### Stored items
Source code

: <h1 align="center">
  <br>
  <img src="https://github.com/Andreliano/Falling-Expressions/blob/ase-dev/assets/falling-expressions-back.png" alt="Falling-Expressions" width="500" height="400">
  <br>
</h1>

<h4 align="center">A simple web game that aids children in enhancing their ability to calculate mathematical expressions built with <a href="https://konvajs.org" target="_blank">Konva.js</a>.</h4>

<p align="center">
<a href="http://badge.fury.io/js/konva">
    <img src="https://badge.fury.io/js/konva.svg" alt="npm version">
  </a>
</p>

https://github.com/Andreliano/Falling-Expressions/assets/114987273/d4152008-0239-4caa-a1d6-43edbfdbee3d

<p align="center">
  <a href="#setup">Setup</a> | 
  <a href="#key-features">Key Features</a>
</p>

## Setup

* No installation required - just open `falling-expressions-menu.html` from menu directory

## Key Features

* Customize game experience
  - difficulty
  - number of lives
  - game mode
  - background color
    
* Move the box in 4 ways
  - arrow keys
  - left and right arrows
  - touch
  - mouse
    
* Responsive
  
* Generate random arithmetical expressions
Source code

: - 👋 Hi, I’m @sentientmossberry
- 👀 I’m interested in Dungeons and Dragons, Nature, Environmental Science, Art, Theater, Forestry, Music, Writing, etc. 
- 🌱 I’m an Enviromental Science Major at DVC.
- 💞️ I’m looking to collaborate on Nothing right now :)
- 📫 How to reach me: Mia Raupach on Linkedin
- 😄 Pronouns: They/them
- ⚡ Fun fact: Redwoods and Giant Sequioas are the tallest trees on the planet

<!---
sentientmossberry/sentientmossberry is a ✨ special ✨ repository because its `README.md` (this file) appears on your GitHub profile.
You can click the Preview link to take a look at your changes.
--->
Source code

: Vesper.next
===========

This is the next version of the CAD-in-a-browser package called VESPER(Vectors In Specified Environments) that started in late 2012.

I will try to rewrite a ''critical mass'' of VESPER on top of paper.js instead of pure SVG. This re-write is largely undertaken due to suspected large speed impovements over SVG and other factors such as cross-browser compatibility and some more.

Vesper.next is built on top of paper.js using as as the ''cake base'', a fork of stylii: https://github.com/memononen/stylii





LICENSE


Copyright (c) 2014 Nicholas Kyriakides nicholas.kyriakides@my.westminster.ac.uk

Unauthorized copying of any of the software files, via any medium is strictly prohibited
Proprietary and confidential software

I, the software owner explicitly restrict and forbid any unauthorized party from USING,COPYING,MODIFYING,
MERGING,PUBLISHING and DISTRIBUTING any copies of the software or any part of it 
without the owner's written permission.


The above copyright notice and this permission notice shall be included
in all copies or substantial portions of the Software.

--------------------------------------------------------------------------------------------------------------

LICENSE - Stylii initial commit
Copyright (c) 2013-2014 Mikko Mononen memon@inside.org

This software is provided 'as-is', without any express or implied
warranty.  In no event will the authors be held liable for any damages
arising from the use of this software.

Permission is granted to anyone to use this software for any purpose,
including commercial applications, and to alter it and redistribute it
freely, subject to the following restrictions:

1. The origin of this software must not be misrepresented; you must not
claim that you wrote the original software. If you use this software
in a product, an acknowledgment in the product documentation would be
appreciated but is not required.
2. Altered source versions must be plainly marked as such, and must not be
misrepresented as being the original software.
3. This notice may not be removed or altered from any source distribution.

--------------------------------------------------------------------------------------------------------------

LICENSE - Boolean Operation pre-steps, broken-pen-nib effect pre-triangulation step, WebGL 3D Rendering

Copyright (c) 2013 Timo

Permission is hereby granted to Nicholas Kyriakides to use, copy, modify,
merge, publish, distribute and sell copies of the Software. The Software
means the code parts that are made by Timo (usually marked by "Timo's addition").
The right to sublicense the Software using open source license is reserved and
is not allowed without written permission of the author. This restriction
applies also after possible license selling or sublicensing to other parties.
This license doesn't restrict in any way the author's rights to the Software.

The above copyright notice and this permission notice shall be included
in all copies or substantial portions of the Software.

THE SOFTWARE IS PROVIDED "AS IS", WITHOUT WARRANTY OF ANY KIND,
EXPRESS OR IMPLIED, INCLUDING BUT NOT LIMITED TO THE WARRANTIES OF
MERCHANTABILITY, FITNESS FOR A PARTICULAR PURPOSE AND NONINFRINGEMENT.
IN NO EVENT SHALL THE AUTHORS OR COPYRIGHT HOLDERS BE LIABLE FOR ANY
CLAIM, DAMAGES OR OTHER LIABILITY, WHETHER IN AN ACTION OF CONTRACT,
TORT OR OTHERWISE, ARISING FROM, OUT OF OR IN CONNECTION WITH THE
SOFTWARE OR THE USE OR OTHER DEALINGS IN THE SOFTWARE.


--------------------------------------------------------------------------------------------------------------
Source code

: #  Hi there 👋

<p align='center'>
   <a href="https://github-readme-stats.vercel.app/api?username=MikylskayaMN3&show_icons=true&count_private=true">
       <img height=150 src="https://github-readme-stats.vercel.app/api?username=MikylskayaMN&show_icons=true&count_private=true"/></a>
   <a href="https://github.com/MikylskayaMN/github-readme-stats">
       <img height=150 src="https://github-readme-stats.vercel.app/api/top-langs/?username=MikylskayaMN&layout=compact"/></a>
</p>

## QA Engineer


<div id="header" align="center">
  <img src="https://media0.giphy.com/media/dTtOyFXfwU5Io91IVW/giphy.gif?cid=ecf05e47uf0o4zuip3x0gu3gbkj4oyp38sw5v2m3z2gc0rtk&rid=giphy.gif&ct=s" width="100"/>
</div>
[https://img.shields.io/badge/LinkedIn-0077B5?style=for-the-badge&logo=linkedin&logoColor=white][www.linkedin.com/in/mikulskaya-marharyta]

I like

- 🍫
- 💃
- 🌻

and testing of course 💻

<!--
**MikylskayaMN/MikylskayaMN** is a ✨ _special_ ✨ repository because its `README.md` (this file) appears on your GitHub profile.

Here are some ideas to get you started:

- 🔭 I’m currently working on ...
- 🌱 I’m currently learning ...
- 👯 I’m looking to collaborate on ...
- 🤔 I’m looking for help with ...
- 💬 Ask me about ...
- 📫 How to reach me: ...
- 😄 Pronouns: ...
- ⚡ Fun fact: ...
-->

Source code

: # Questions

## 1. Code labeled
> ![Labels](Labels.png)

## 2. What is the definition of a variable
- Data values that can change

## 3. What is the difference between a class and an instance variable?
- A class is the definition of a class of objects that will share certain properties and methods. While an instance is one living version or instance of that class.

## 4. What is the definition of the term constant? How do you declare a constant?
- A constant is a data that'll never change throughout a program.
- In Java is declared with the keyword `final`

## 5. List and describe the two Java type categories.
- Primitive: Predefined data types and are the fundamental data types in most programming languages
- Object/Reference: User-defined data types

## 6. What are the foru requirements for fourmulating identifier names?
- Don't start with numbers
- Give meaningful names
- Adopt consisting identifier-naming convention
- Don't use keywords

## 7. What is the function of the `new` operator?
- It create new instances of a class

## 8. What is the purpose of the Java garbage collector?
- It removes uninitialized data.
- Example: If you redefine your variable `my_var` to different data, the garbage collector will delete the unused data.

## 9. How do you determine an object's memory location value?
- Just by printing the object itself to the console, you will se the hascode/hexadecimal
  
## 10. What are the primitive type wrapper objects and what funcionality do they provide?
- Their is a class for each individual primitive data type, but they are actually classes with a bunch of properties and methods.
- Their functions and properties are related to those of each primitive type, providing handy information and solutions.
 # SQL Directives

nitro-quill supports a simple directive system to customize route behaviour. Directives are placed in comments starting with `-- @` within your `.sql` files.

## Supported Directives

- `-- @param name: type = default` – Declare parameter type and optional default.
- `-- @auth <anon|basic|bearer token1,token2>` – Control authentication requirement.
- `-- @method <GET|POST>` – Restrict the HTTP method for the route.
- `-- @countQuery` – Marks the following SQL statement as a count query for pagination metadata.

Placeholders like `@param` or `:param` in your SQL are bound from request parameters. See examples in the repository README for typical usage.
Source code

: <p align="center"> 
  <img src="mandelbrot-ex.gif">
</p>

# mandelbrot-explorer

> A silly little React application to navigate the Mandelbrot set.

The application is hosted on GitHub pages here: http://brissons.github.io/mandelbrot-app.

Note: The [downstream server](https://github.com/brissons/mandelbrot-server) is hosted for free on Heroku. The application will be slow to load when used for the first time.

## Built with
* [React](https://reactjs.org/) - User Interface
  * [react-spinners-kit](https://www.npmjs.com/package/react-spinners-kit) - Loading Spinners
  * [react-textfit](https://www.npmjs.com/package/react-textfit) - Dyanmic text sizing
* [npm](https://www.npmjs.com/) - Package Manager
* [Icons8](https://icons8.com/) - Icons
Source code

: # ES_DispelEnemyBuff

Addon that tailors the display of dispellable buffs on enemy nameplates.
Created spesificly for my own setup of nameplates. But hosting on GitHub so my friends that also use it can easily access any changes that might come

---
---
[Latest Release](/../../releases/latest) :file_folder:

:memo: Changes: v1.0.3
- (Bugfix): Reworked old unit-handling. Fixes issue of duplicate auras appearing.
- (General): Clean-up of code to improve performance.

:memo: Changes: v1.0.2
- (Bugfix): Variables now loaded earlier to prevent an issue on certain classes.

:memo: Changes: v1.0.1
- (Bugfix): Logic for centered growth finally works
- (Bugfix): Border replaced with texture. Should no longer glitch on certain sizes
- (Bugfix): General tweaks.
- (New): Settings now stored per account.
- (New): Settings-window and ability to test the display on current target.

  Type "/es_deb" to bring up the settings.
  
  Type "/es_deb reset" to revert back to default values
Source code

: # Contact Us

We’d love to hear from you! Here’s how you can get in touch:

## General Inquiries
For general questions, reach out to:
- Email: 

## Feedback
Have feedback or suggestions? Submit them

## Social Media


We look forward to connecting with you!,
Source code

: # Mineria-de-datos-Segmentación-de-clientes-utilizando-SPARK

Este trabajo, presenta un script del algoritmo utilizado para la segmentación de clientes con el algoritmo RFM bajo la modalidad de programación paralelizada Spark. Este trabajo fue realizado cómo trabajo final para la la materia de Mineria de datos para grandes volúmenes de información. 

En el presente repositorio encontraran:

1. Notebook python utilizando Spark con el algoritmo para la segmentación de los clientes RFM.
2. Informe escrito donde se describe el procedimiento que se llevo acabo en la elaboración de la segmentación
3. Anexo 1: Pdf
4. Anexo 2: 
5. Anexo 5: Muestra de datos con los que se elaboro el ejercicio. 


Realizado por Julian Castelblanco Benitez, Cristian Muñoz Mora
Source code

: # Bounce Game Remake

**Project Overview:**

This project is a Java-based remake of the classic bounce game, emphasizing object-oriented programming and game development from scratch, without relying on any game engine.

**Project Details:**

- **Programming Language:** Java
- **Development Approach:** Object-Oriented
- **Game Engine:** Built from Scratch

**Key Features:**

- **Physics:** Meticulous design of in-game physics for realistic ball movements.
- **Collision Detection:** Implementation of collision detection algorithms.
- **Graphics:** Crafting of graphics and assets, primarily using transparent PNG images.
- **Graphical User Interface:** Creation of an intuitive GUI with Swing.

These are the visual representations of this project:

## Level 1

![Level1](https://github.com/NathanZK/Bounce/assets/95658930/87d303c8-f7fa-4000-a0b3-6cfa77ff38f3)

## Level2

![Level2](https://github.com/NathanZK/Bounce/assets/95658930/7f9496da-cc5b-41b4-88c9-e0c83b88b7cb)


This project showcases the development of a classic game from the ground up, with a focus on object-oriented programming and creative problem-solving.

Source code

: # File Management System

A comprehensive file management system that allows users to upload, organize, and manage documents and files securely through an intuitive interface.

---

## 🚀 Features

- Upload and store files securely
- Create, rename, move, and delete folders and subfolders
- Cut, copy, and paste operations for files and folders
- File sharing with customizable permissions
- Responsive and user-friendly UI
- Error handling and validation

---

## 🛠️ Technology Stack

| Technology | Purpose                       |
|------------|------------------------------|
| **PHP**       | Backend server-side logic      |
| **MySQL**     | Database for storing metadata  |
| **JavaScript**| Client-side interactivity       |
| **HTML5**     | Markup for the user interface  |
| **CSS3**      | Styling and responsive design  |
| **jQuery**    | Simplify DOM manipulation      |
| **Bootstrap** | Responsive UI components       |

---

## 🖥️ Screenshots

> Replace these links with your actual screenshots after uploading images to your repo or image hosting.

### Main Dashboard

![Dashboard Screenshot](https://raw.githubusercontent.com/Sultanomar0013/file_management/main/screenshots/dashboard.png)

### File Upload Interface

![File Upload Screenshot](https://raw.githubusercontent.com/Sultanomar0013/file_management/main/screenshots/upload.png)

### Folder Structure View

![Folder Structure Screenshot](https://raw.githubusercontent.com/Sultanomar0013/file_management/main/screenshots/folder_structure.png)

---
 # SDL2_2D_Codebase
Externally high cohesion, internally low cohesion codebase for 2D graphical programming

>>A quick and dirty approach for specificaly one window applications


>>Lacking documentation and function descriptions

### Aim of the task
From the opening line of the data above through the line holding "- difficulty", give every line again exactly as it stands.

### Completed exercise
Source code

: <h1 align="center">
  <br>
  <img src="https://github.com/Andreliano/Falling-Expressions/blob/ase-dev/assets/falling-expressions-back.png" alt="Falling-Expressions" width="500" height="400">
  <br>
</h1>

<h4 align="center">A simple web game that aids children in enhancing their ability to calculate mathematical expressions built with <a href="https://konvajs.org" target="_blank">Konva.js</a>.</h4>

<p align="center">
<a href="http://badge.fury.io/js/konva">
    <img src="https://badge.fury.io/js/konva.svg" alt="npm version">
  </a>
</p>

https://github.com/Andreliano/Falling-Expressions/assets/114987273/d4152008-0239-4caa-a1d6-43edbfdbee3d

<p align="center">
  <a href="#setup">Setup</a> | 
  <a href="#key-features">Key Features</a>
</p>

## Setup

* No installation required - just open `falling-expressions-menu.html` from menu directory

## Key Features

* Customize game experience
  - difficulty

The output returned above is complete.